The flap is categorized as a random pattern flap due to absence of large named vessels at its base. The superficial inferior epigastric and superficial circumflex arteries enter farther laterally. Preserving these vessels would limit adequate mobilization and shaping of the phallus, thus these vessels must be sacrificed. Skin paddles may be intentionally designed longer and then shortened intraoperatively using clinical exam or perfusion angiography. Although the absence of a named pedicle may reduce reliability, the technique avoids microsurgery, significantly reducing operative time and allowing completion as a 1–2-hour outpatient surgery.

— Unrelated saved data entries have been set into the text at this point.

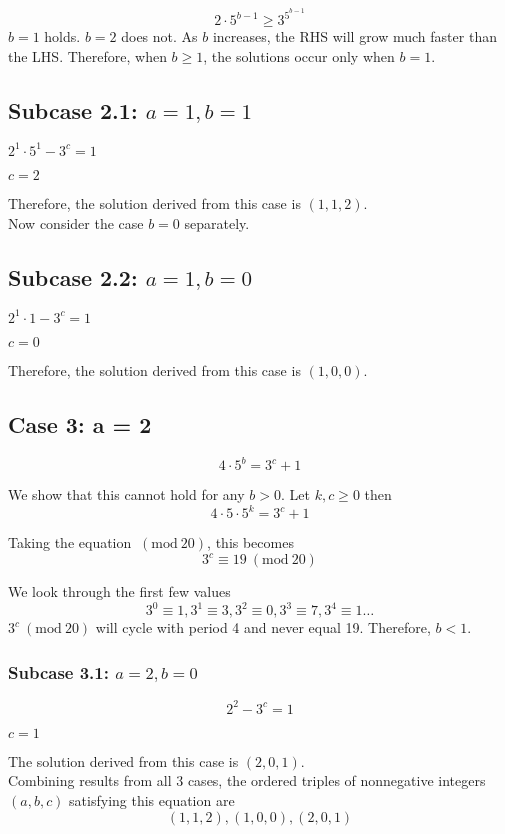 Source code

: \documentclass[11pt, letterpaper]{article}
\newcommand{\Mod}[1]{\ (\mathrm{mod}\ #1)}
\begin{document}
\begin{solution}{5}
$$2\cdot5^{b-1}\geq3^{5^{b-1}}$$ $b=1$ holds. $b=2$ does not. As $b$ increases, the RHS will grow much faster than the LHS. Therefore, when $b\geq1$, the solutions occur only when $b=1$.

\subsection*{Subcase 2.1: $a=1,b=1$}

$2^1\cdot5^1 - 3^c = 1$

$c=2$

Therefore, the solution derived from this case is $(1,1,2)$.\\

Now consider the case $b=0$ separately.

\subsection*{Subcase 2.2: $a=1,b=0$}

$2^1\cdot1 - 3^c = 1$

$c=0$

Therefore, the solution derived from this case is $(1,0,0)$.\\

\subsection*{Case 3: a = 2}

$$4\cdot5^b = 3^c + 1$$

We show that this cannot hold for any $b > 0$. Let $k,c\geq0$ then $$4\cdot5\cdot5^k = 3^c + 1$$

Taking the equation $\Mod{20}$, this becomes $$3^c \equiv 19 \Mod{20}$$

We look through the first few values $$3^0 \equiv 1, 3^1 \equiv 3, 3^2 \equiv 0, 3^3 \equiv 7, 3^4 \equiv 1\dotsc$$ $3^c \Mod{20}$ will cycle with period 4 and never equal 19. Therefore, $b < 1$. 

\subsubsection*{Subcase 3.1: $a=2,b=0$}

$$2^2 -3^c = 1$$
\begin{center}
$c = 1$
\end{center}

The solution derived from this case is $(2,0,1)$.\\

Combining results from all 3 cases, the ordered triples of nonnegative integers $(a,b,c)$ satisfying this equation are $$\boxed{(1,1,2), (1,0,0), (2,0,1)}$$

\end{solution}
\end{document}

Notable trade-offs of this approach include the absence of direct neurotization in the initial flap, limited neophallus length, and the need for multistage urethral reconstruction. Pressure applied directly on the neophallus is anticipated to provide sufficient stimulation for sexual function, although robust erogenous sensation is unlikely to develop.
Overall, this approach offers an alternative for patients who are not candidates for major free flap surgery or who wish to avoid the scarring and morbidity associated with radial forearm or ALT donor sites. Its limitations must be acknowledged, carefully considered, and clearly discussed with the patient when determining the optimal surgical strategy.
Conclusion
This case highlights a staged approach to phalloplasty using an abdominal flap for phallus creation and a future full thickness skin graft urethroplasty, minimizing donor site morbidity and operative time while sacrificing initial neurotization. This strategy balances functional and aesthetic outcomes in complex secondary genital reconstruction. This option can be considered for appropriate patients who are not candidate for major free flap surgery or prioritize donor site scarring and morbidity.
Conflicts of interest
The authors declare no conflicts of interest. The authors have no financial interests including products, devices, or drugs associated with this manuscript. There are no commercial associations that might pose or create a conflict of interest with information presented in this manuscript such as consultancies, stock ownership, or patent licensing.
Funding
All sources of funds supporting the completion of this manuscript are under the auspices of the University of California Los Angeles.
Informed consent
Informed consent was obtained from all participants.